Milani – born and raised in Tehran and educated in French and American schools – was named Woman of the Year by the International Iranian Women Studies Foundation in June 2012. That same year, “Words Not Swords” received the International Society for Iranian Studies’ Latifeh Yarshater Book Award, given every two years to a work that contributes to the improvement of the status of women in Persian societies. Milani received an All-University Teaching Award in 1998.

Colleagues and students who nominated her for the Zintl Award noted her continuing devotion to teaching and mentoring. Marie Ostby, a Ph.D. candidate in the Department of English, wrote that Milani has served as “an incomparable role model and an unparalleled source of wisdom, support and guidance.”

U.Va. French professor Mary B. McKinley said she nominated Milani not only for the prestige that Milani brings to U.Va. as an international scholar, but also for “the love that she has inspired in her students and colleagues, the gratitude for her unflagging dedication and generosity to the University.”

UVA Today asked Milani a few questions about her life and career at the University.

Q. You’ve been at U.Va. for almost 30 years. What keeps you motivated?

Farzaneh Milani and students. Photos by Sanjay Suchak / University Communications

A. First and foremost it is our students. They are a joy to teach and to learn from. This reciprocal intellectual interaction has been one of the great joys my profession holds for me.

I am also thankful for the opportunity to be a member of a truly devoted and world-class faculty at the University of Virginia, as well as for the sustaining friendship of several colleagues.

Q. What classes do you teach?

A. Over the course of these past three decades I have taught a variety of courses. For instance, soon after my arrival here, I started teaching courses on “Non-Western Feminisms” and “Women and Islam.” I believe they were among some of the first such courses offered in the country.

I also teach courses on Iranian literature – in particular, Iranian female writers and poets. Currently, I teach a course with about 30 students that I’ve taught before, “Border Crossings: Islam and Women Writers in the Middle East and North Africa.”

The common theme in all my courses is the genuine belief in the power of words, the conviction that while violence begets more violence, words are mightier than swords.

Q. Your scholarship has also focused on Iranian women writers. What are you working on now?

A. I am completing the biography of Forugh Farrokhzad, Iran’s iconic poet. She was born in Tehran in 1935 and died at the age of 32 in a car accident. She was at the height of her creativity.

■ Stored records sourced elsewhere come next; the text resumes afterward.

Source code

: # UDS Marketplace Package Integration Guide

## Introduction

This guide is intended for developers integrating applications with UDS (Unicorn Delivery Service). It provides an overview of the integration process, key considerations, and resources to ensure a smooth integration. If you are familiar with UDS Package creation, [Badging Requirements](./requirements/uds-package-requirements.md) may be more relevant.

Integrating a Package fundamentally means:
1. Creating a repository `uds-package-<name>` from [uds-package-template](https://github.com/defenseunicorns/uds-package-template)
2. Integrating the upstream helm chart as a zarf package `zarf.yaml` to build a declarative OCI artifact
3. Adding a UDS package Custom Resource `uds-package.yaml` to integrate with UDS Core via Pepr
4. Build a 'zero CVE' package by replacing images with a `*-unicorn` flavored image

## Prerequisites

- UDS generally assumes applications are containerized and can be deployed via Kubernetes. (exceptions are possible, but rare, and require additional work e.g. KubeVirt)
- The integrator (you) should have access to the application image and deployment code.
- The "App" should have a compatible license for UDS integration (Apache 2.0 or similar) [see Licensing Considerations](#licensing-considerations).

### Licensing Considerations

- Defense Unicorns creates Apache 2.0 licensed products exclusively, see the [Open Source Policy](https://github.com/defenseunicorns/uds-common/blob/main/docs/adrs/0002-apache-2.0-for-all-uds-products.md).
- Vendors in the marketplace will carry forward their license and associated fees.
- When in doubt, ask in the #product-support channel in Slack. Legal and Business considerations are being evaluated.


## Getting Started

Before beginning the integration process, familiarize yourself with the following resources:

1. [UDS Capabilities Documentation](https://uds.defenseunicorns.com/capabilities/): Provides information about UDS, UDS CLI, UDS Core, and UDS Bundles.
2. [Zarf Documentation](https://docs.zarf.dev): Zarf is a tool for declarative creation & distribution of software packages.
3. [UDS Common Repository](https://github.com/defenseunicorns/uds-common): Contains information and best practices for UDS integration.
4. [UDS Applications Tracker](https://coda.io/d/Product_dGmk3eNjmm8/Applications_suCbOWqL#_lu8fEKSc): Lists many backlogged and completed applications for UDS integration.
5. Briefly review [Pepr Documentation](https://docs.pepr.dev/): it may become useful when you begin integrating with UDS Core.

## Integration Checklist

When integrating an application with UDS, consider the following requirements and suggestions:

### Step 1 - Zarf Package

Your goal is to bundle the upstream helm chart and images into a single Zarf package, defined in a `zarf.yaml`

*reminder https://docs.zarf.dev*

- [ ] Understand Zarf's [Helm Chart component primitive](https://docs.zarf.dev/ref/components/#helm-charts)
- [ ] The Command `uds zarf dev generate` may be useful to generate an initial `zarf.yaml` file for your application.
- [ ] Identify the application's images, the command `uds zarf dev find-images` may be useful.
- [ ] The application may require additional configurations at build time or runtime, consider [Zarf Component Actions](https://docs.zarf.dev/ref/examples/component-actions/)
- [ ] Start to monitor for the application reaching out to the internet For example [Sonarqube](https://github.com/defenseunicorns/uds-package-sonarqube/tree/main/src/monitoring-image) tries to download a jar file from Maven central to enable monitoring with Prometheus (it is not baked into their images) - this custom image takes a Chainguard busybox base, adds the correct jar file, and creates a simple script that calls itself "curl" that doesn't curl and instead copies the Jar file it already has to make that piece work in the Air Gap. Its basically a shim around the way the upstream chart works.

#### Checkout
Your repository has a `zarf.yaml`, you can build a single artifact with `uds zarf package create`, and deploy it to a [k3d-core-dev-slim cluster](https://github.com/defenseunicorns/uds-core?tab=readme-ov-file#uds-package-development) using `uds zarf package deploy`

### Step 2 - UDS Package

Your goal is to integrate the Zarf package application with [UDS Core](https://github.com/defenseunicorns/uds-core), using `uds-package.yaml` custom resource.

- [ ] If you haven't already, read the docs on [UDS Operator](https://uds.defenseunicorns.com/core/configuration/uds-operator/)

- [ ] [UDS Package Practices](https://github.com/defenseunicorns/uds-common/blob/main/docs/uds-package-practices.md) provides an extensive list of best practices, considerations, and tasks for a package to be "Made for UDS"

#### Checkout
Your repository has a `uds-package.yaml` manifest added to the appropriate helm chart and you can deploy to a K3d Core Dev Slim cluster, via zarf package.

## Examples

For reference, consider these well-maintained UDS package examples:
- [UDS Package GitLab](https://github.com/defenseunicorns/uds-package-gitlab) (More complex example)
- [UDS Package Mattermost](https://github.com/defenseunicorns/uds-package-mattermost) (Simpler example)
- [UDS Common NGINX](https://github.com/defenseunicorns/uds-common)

This is a career-capping project, a labor of love for me. I completed my dissertation [at the University of California-Los Angeles] in 1979 on her and since then, I have gathered data on the life of this most controversial poet. I have interviewed more than 80 people – from her family, friends and lovers to some of Iran’s foremost writers, painters and cinematographers.

Alongside the biography, 30 of Farrokhzad’s hitherto unpublished letters will also be included in the book. These letters are invaluable literary documents, 15 of which are addressed to Ibrahim Golestan, Farrokhzad’s lover for the last eight years of her short life.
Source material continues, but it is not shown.